Exercise brief:
Drop the images. Copy every line below character for character.

The data:
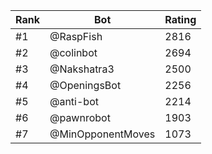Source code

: Rank|Bot|Rating
---|---|---
#1|@RaspFish|2816
#2|@colinbot|2694
#3|@Nakshatra3|2500
#4|@OpeningsBot|2256
#5|@anti-bot|2214
#6|@pawnrobot|1903
#7|@MinOpponentMoves|1073

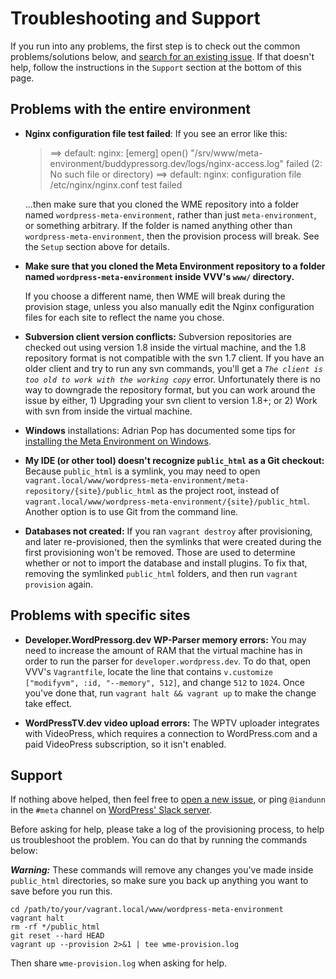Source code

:# Troubleshooting and Support

If you run into any problems, the first step is to check out the common problems/solutions below,
and [search for an existing issue](https://github.com/WordPress/meta-environment/issues). If that
doesn't help, follow the instructions in the `Support` section at the bottom of this page.


## Problems with the entire environment

* **Nginx configuration file test failed**: If you see an error like this:

	> ==> default: nginx: [emerg] open() "/srv/www/meta-environment/buddypressorg.dev/logs/nginx-access.log" failed (2: No such file or directory)
	> ==> default: nginx: configuration file /etc/nginx/nginx.conf test failed

	...then make sure that you cloned the WME repository into a folder named `wordpress-meta-environment`, rather than just `meta-environment`, or something arbitrary. If the folder is named anything other than `wordpress-meta-environment`, then the provision process will break. See the `Setup` section above for details.


* **Make sure that you cloned the Meta Environment repository to a folder named `wordpress-meta-environment` inside VVV's `www/` directory.**

	If you choose a different name, then WME will break during the provision stage, unless you also manually edit the Nginx configuration files for each site to reflect the name you chose.

* **Subversion client version conflicts:** Subversion repositories are checked out using version 1.8 inside the
  virtual machine, and the 1.8 repository format is not compatible with the svn 1.7 client. If you have an older
  client and try to run any svn commands, you'll get a *`The client is too old to work with the working copy`*
  error. Unfortunately there is no way to downgrade the repository format, but you can work around the issue by
  either, 1) Upgrading your svn client to version 1.8+; or 2) Work with svn from inside the virtual machine.

* **Windows** installations: Adrian Pop has documented some tips for [installing the Meta Environment on Windows](http://test.informagination.ro/wordpress-meta-environment-in-win-10/).

* **My IDE (or other tool) doesn't recognize `public_html` as a Git checkout:** Because `public_html` is a symlink, you may need to open `vagrant.local/www/wordpress-meta-environment/meta-repository/{site}/public_html` as the project root, instead of `vagrant.local/www/wordpress-meta-environment/{site}/public_html`. Another option is to use Git from the command line. 

* **Databases not created:** If you ran `vagrant destroy` after provisioning, and later re-provisioned, then the symlinks that were created during the first provisioning won't be removed. Those are used to determine whether or not to import the database and install plugins. To fix that, removing the symlinked `public_html` folders, and then run `vagrant provision` again.


## Problems with specific sites

* **Developer.WordPressorg.dev WP-Parser memory errors:** You may need to increase the amount of RAM that the virtual
  machine has in order to run the parser for `developer.wordpress.dev`. To do that, open VVV's `Vagrantfile`,
  locate the line that contains `v.customize ["modifyvm", :id, "--memory", 512]`, and change `512` to `1024`. Once
  you've done that, run `vagrant halt && vagrant up` to make the change take effect.

* **WordPressTV.dev video upload errors:** The WPTV uploader integrates with VideoPress, which requires a connection
  to WordPress.com and a paid VideoPress subscription, so it isn't enabled.


## Support

If nothing above helped, then feel free to [open a new issue](https://github.com/WordPress/meta-environment/issues/new), or ping `@iandunn` in the `#meta` channel on [WordPress' Slack server](https://make.wordpress.org/chat/).

Before asking for help, please take a log of the provisioning process, to help us troubleshoot the problem. You can do that by running the commands below:

***Warning:*** These commands will remove any changes you've made inside `public_html` directories, so make sure you back up anything you want to save before you run this.

	cd /path/to/your/vagrant.local/www/wordpress-meta-environment
	vagrant halt
	rm -rf */public_html
	git reset --hard HEAD
	vagrant up --provision 2>&1 | tee wme-provision.log

Then share `wme-provision.log` when asking for help.
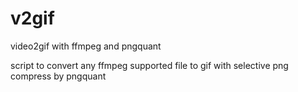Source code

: # v2gif
video2gif with ffmpeg and pngquant

script to convert any ffmpeg supported file to gif with selective png compress by pngquant
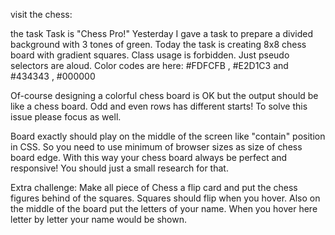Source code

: visit the chess: 



the task
Task is "Chess Pro!"
Yesterday I gave a task to prepare a divided background with 3 tones of green.
Today the task is creating 8x8 chess board with gradient squares.
Class usage is forbidden. Just pseudo selectors are aloud.
Color codes are here: #FDFCFB
, #E2D1C3
and #434343
, #000000

Of-course designing a colorful chess board is OK but the output should be like a chess board.
Odd and even rows has different starts! To solve this issue please focus as well.

Board exactly should play on the middle of the screen like "contain" position in CSS. So you need to use minimum of browser sizes as size of chess board edge. With this way your chess board always be perfect and responsive!
You should just a small research for that.

Extra challenge:
Make all piece of Chess a flip card and put the chess figures behind of the squares. Squares should flip when you hover.
Also on the middle of the board put the letters of your name. When you hover here letter by letter your name would be shown.
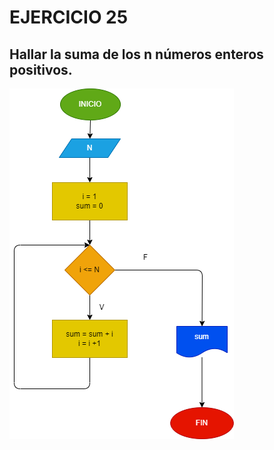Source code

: # EJERCICIO 25
## Hallar la suma de los n números enteros positivos.

![Diagrama de flujo](diagrama.png "Diagrama de flujo")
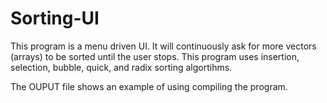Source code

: # Sorting-UI
This program is a menu driven UI. It will continuously ask for more vectors (arrays) to be sorted until the user stops.
This program uses insertion, selection, bubble, quick, and radix sorting algortihms.

The OUPUT file shows an example of using compiling the program.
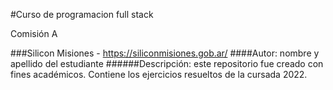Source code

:  #Curso de programacion full stack
 
 Comisión A 
 
 ###Silicon Misiones - https://siliconmisiones.gob.ar/
 ####Autor: nombre y apellido del estudiante
 ######Descripción: este repositorio fue creado con fines académicos. Contiene
los ejercicios resueltos de la cursada 2022.
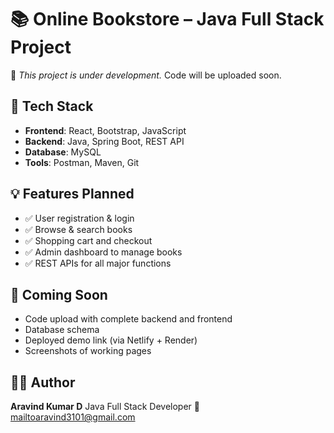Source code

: # 📚 Online Bookstore – Java Full Stack Project

🚧 *This project is under development.* Code will be uploaded soon.

## 🔧 Tech Stack

- **Frontend**: React, Bootstrap, JavaScript
- **Backend**: Java, Spring Boot, REST API
- **Database**: MySQL
- **Tools**: Postman, Maven, Git

## 💡 Features Planned

- ✅ User registration & login
- ✅ Browse & search books
- ✅ Shopping cart and checkout
- ✅ Admin dashboard to manage books
- ✅ REST APIs for all major functions

## 📌 Coming Soon

- Code upload with complete backend and frontend
- Database schema
- Deployed demo link (via Netlify + Render)
- Screenshots of working pages

## 🧑‍💻 Author

**Aravind Kumar D**
Java Full Stack Developer
📧 mailtoaravind3101@gmail.com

Expected answer:
Source code

: Rank|Bot|Rating
---|---|---
#1|@RaspFish|2816
#2|@colinbot|2694
#3|@Nakshatra3|2500
#4|@OpeningsBot|2256
#5|@anti-bot|2214
#6|@pawnrobot|1903
#7|@MinOpponentMoves|1073

Source code

:# Troubleshooting and Support

If you run into any problems, the first step is to check out the common problems/solutions below,
and [search for an existing issue](https://github.com/WordPress/meta-environment/issues). If that
doesn't help, follow the instructions in the `Support` section at the bottom of this page.


## Problems with the entire environment

* **Nginx configuration file test failed**: If you see an error like this:

	> ==> default: nginx: [emerg] open() "/srv/www/meta-environment/buddypressorg.dev/logs/nginx-access.log" failed (2: No such file or directory)
	> ==> default: nginx: configuration file /etc/nginx/nginx.conf test failed

	...then make sure that you cloned the WME repository into a folder named `wordpress-meta-environment`, rather than just `meta-environment`, or something arbitrary. If the folder is named anything other than `wordpress-meta-environment`, then the provision process will break. See the `Setup` section above for details.


* **Make sure that you cloned the Meta Environment repository to a folder named `wordpress-meta-environment` inside VVV's `www/` directory.**

	If you choose a different name, then WME will break during the provision stage, unless you also manually edit the Nginx configuration files for each site to reflect the name you chose.

* **Subversion client version conflicts:** Subversion repositories are checked out using version 1.8 inside the
  virtual machine, and the 1.8 repository format is not compatible with the svn 1.7 client. If you have an older
  client and try to run any svn commands, you'll get a *`The client is too old to work with the working copy`*
  error. Unfortunately there is no way to downgrade the repository format, but you can work around the issue by
  either, 1) Upgrading your svn client to version 1.8+; or 2) Work with svn from inside the virtual machine.

* **Windows** installations: Adrian Pop has documented some tips for [installing the Meta Environment on Windows](http://test.informagination.ro/wordpress-meta-environment-in-win-10/).

* **My IDE (or other tool) doesn't recognize `public_html` as a Git checkout:** Because `public_html` is a symlink, you may need to open `vagrant.local/www/wordpress-meta-environment/meta-repository/{site}/public_html` as the project root, instead of `vagrant.local/www/wordpress-meta-environment/{site}/public_html`. Another option is to use Git from the command line. 

* **Databases not created:** If you ran `vagrant destroy` after provisioning, and later re-provisioned, then the symlinks that were created during the first provisioning won't be removed. Those are used to determine whether or not to import the database and install plugins. To fix that, removing the symlinked `public_html` folders, and then run `vagrant provision` again.


## Problems with specific sites

* **Developer.WordPressorg.dev WP-Parser memory errors:** You may need to increase the amount of RAM that the virtual
  machine has in order to run the parser for `developer.wordpress.dev`. To do that, open VVV's `Vagrantfile`,
  locate the line that contains `v.customize ["modifyvm", :id, "--memory", 512]`, and change `512` to `1024`. Once
  you've done that, run `vagrant halt && vagrant up` to make the change take effect.

* **WordPressTV.dev video upload errors:** The WPTV uploader integrates with VideoPress, which requires a connection
  to WordPress.com and a paid VideoPress subscription, so it isn't enabled.


## Support

If nothing above helped, then feel free to [open a new issue](https://github.com/WordPress/meta-environment/issues/new), or ping `@iandunn` in the `#meta` channel on [WordPress' Slack server](https://make.wordpress.org/chat/).

Before asking for help, please take a log of the provisioning process, to help us troubleshoot the problem. You can do that by running the commands below:

***Warning:*** These commands will remove any changes you've made inside `public_html` directories, so make sure you back up anything you want to save before you run this.

	cd /path/to/your/vagrant.local/www/wordpress-meta-environment
	vagrant halt
	rm -rf */public_html
	git reset --hard HEAD
	vagrant up --provision 2>&1 | tee wme-provision.log

Then share `wme-provision.log` when asking for help.
Source code

: # v2gif
video2gif with ffmpeg and pngquant

script to convert any ffmpeg supported file to gif with selective png compress by pngquant
Source code

: visit the chess: 



the task
Task is "Chess Pro!"
Yesterday I gave a task to prepare a divided background with 3 tones of green.
Today the task is creating 8x8 chess board with gradient squares.
Class usage is forbidden. Just pseudo selectors are aloud.
Color codes are here: #FDFCFB
, #E2D1C3
and #434343
, #000000

Of-course designing a colorful chess board is OK but the output should be like a chess board.
Odd and even rows has different starts! To solve this issue please focus as well.

Board exactly should play on the middle of the screen like "contain" position in CSS. So you need to use minimum of browser sizes as size of chess board edge. With this way your chess board always be perfect and responsive!
You should just a small research for that.

Extra challenge:
Make all piece of Chess a flip card and put the chess figures behind of the squares. Squares should flip when you hover.
Also on the middle of the board put the letters of your name. When you hover here letter by letter your name would be shown.
Source code

: # EJERCICIO 25
## Hallar la suma de los n números enteros positivos.

![Diagrama de flujo](diagrama.png "Diagrama de flujo")
Source code

: # Sorting-UI
This program is a menu driven UI. It will continuously ask for more vectors (arrays) to be sorted until the user stops.
This program uses insertion, selection, bubble, quick, and radix sorting algortihms.

The OUPUT file shows an example of using compiling the program.
Source code

:  #Curso de programacion full stack
 
 Comisión A 
 
 ###Silicon Misiones - https://siliconmisiones.gob.ar/
 ####Autor: nombre y apellido del estudiante
 ######Descripción: este repositorio fue creado con fines académicos. Contiene
los ejercicios resueltos de la cursada 2022.
Source code

: # 📚 Online Bookstore – Java Full Stack Project

🚧 *This project is under development.* Code will be uploaded soon.

## 🔧 Tech Stack

- **Frontend**: React, Bootstrap, JavaScript
- **Backend**: Java, Spring Boot, REST API
- **Database**: MySQL
- **Tools**: Postman, Maven, Git

## 💡 Features Planned

- ✅ User registration & login
- ✅ Browse & search books
- ✅ Shopping cart and checkout
- ✅ Admin dashboard to manage books
- ✅ REST APIs for all major functions

## 📌 Coming Soon

- Code upload with complete backend and frontend
- Database schema
- Deployed demo link (via Netlify + Render)
- Screenshots of working pages

## 🧑‍💻 Author

**Aravind Kumar D**
Java Full Stack Developer
📧 mailtoaravind3101@gmail.com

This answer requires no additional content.